**EXERCISE:** State how many lines of the material below contain the word "found". Add nothing else.
┄┄┄┄┄┄
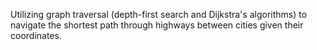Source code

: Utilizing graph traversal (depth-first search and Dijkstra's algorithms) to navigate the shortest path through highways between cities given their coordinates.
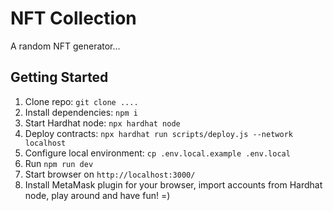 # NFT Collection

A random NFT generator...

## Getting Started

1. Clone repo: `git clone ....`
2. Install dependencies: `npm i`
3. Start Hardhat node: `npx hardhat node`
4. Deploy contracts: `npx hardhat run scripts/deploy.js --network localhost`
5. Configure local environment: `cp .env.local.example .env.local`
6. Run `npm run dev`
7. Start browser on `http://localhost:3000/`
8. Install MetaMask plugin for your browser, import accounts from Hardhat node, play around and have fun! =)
┄┄┄┄┄┄
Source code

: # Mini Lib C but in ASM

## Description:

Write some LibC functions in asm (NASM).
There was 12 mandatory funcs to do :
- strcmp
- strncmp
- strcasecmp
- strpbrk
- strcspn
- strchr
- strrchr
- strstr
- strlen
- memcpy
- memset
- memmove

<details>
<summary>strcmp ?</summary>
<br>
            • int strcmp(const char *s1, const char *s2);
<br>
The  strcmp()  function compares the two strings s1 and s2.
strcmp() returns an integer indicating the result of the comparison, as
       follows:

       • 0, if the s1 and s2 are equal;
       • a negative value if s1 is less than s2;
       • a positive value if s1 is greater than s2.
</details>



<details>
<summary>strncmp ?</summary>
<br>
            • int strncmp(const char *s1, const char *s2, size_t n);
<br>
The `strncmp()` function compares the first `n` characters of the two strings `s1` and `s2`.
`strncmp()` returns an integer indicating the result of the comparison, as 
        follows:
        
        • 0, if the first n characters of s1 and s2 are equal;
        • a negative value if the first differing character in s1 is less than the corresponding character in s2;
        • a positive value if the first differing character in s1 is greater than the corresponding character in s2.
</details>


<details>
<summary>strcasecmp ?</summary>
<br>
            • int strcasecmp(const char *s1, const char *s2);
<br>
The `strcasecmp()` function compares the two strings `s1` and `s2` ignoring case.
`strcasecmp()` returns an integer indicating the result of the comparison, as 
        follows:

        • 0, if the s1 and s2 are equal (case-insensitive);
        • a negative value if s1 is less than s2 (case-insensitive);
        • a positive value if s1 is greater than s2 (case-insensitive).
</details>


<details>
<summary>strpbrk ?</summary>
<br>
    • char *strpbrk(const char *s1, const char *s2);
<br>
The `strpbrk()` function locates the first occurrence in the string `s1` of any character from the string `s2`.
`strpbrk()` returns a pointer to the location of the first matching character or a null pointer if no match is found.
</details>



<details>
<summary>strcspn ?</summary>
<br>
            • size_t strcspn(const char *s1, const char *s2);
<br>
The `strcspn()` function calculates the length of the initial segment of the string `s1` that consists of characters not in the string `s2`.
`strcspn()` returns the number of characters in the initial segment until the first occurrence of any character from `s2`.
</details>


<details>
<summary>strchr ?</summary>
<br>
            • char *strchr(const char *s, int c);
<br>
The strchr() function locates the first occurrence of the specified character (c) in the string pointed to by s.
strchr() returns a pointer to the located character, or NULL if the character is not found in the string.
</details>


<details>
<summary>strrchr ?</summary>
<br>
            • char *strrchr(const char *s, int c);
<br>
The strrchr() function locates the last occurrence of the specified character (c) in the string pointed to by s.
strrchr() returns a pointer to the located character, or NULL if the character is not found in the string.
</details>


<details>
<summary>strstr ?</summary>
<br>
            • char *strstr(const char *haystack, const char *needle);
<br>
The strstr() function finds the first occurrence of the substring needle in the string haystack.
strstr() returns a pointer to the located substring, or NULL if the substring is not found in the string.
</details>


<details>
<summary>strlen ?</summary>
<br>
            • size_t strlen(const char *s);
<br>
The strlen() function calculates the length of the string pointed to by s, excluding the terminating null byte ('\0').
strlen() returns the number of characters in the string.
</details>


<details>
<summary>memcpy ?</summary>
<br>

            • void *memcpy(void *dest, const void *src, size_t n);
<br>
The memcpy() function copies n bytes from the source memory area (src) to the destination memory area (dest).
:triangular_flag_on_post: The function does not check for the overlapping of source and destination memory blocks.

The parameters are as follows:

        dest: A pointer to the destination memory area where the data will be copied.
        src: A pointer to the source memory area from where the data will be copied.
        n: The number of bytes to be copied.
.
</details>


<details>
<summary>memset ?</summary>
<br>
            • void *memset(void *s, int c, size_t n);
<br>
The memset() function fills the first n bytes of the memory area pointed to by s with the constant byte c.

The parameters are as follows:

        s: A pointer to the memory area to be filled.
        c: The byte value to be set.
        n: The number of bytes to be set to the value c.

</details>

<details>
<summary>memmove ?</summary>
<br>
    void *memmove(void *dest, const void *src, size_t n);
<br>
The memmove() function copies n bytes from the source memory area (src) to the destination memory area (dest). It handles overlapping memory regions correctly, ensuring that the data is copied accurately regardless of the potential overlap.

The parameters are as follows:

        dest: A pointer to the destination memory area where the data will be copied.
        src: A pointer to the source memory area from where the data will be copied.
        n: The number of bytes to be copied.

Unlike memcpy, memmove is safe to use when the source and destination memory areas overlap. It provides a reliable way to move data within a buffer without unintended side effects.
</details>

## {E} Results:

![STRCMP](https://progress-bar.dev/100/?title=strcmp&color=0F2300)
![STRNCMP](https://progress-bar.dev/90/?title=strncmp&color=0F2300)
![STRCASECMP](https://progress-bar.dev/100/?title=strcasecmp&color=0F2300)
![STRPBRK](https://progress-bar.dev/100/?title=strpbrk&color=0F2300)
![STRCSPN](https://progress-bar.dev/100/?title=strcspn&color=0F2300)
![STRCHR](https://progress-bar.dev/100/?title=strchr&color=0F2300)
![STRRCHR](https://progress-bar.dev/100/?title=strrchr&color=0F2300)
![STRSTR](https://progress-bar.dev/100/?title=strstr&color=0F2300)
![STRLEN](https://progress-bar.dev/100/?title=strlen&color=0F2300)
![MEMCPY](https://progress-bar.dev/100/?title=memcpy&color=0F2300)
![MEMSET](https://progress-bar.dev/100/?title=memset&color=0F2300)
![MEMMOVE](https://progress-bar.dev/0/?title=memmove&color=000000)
┄┄┄┄┄┄
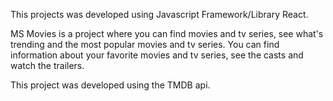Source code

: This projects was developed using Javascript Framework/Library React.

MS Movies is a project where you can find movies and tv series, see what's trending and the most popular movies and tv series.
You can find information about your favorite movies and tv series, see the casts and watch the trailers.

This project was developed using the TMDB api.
┄┄┄┄┄┄
**ANSWER FOR THIS EXERCISE:** 4